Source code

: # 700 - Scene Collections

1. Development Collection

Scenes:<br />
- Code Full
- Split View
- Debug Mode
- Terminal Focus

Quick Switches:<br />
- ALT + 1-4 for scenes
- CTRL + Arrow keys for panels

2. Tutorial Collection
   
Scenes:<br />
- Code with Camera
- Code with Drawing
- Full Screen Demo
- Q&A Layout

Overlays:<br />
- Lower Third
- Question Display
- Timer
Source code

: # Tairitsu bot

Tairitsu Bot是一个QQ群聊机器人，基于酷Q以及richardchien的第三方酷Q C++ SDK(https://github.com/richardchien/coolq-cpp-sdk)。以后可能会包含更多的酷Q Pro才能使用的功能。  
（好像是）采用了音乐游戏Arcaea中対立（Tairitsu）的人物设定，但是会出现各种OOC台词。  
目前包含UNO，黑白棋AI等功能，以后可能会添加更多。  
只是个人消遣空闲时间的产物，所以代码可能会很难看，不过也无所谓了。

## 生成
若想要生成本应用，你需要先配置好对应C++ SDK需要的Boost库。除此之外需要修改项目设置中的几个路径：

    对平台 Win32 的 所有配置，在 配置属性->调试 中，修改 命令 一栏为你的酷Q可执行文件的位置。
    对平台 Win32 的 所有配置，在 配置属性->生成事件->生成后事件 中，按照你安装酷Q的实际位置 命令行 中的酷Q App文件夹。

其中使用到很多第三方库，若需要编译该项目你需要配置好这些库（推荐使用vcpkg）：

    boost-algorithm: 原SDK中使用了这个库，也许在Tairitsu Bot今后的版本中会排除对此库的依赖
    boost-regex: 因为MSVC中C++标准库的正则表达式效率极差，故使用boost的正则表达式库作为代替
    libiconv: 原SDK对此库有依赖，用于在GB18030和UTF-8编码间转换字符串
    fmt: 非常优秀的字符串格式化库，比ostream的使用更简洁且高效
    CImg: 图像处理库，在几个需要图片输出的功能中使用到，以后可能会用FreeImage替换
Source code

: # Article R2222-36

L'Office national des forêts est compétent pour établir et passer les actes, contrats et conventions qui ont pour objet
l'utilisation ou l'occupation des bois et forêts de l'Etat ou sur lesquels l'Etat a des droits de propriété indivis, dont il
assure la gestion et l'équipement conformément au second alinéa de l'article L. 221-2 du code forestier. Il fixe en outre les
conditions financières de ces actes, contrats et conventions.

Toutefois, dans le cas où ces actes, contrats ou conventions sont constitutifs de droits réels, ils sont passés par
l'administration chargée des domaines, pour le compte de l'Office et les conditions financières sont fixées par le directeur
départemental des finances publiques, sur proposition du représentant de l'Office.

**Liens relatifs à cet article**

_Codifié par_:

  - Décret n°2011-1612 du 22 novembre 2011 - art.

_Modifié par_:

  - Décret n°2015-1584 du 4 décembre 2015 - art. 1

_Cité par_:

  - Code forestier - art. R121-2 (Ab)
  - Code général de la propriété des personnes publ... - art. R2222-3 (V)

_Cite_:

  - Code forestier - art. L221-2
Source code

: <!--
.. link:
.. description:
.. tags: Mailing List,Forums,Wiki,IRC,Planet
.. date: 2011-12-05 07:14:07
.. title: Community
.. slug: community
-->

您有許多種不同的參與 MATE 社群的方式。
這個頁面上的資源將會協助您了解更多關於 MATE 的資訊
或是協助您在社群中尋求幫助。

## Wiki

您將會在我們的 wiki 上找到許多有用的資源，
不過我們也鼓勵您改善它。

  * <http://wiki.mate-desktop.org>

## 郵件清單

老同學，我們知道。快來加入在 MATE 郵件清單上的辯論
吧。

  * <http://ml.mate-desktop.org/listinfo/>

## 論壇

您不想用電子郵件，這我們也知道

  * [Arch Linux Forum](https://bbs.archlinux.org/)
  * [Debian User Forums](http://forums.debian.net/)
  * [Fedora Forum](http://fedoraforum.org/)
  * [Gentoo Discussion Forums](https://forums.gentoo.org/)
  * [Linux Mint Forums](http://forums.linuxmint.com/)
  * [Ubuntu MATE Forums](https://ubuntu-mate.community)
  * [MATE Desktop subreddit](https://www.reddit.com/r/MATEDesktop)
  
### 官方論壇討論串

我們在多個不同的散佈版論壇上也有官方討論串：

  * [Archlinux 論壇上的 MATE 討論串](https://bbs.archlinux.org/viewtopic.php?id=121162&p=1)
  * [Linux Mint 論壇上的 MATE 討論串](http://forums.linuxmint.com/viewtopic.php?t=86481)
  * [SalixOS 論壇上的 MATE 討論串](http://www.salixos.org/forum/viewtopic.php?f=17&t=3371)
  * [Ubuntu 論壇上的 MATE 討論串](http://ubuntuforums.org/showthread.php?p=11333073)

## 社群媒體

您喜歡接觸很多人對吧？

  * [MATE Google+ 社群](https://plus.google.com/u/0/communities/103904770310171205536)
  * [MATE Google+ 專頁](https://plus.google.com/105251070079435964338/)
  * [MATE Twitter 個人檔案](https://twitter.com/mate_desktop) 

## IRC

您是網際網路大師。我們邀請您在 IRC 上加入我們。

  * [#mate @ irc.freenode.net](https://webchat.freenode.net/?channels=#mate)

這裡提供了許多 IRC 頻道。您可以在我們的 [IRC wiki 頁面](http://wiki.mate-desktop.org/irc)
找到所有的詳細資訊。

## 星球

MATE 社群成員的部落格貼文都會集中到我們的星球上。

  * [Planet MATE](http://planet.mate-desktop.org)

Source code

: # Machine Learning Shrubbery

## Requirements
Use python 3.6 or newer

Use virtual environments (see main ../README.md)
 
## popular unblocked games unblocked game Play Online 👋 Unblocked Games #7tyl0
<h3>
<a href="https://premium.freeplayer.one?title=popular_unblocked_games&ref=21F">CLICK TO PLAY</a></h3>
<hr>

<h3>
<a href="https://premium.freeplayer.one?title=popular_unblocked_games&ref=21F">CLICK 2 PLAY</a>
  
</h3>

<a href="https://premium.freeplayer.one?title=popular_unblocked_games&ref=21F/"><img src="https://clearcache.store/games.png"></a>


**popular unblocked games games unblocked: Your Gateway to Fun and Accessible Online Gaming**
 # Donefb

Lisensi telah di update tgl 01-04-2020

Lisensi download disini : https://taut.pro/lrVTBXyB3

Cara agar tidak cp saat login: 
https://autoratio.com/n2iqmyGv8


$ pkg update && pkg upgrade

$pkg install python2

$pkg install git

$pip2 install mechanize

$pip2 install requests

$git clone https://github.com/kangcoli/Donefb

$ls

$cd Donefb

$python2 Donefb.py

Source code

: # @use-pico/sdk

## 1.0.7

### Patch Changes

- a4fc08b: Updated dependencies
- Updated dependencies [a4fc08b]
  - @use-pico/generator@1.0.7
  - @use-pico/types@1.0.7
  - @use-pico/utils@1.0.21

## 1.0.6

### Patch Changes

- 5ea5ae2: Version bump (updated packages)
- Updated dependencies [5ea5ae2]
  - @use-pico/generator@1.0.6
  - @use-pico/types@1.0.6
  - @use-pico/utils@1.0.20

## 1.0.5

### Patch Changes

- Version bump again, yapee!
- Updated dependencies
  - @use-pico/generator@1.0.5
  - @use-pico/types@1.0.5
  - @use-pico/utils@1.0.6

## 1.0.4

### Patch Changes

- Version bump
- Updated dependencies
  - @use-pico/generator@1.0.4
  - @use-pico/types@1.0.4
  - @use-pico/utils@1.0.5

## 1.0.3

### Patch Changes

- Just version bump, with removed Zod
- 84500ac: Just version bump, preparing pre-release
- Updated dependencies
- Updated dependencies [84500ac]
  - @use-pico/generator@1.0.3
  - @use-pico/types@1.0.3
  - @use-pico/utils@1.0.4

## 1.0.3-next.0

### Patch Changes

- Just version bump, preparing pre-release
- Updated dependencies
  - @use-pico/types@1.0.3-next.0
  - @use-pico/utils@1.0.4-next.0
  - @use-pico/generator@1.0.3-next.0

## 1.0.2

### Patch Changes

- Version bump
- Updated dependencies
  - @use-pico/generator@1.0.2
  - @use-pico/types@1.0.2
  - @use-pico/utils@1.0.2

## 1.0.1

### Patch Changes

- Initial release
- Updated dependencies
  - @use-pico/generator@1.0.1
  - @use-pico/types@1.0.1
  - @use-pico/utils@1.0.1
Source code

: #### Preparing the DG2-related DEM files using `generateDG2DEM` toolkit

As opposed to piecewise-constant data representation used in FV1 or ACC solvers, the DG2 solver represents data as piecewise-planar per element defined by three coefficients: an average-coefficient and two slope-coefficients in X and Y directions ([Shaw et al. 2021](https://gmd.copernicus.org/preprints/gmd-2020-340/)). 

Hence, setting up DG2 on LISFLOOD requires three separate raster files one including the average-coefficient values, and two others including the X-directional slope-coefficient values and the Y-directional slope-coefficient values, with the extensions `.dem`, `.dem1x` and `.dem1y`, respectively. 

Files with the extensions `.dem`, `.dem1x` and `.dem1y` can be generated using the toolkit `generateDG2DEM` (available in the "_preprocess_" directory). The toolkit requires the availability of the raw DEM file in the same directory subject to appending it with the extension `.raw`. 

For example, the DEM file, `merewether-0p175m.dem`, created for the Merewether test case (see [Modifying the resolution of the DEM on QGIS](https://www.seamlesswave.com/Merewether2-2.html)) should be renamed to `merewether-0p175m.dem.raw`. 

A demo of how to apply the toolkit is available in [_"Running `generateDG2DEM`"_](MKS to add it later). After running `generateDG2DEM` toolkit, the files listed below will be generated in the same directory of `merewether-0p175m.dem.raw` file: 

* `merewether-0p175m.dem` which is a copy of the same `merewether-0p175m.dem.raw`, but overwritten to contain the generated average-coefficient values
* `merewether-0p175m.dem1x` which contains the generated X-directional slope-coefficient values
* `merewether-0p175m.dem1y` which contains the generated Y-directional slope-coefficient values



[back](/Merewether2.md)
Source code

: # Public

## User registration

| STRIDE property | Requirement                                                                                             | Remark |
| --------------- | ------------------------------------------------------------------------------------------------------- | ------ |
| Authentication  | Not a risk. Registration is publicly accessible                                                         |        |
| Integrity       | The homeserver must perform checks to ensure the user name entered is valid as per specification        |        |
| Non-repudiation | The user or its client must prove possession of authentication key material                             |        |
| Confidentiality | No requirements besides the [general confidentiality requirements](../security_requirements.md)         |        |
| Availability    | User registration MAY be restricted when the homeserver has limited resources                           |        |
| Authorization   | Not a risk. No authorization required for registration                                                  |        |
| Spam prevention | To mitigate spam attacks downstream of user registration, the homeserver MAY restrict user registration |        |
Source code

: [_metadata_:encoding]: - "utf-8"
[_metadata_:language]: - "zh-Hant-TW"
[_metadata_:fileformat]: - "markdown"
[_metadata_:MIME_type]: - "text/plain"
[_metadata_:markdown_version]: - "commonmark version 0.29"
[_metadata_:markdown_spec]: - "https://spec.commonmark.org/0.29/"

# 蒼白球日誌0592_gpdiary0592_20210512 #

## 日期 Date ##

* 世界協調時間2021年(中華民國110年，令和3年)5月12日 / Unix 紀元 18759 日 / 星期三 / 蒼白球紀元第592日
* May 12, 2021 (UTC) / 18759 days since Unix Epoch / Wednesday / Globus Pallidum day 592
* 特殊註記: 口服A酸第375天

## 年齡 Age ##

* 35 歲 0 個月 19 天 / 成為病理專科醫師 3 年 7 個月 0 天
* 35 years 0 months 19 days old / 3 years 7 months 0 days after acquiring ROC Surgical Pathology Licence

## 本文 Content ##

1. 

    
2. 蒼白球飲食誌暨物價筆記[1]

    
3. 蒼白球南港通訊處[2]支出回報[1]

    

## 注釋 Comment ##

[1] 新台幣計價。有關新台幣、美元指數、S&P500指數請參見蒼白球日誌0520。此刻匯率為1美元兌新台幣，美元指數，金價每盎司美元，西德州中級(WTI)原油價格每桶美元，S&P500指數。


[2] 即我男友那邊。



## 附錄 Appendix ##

####

(PROBLEM TO WORK ON) Wherever the word "Online" turns up in the records above, copy the line that holds it.

(RESULT)
## popular unblocked games unblocked game Play Online 👋 Unblocked Games #7tyl0
**popular unblocked games games unblocked: Your Gateway to Fun and Accessible Online Gaming**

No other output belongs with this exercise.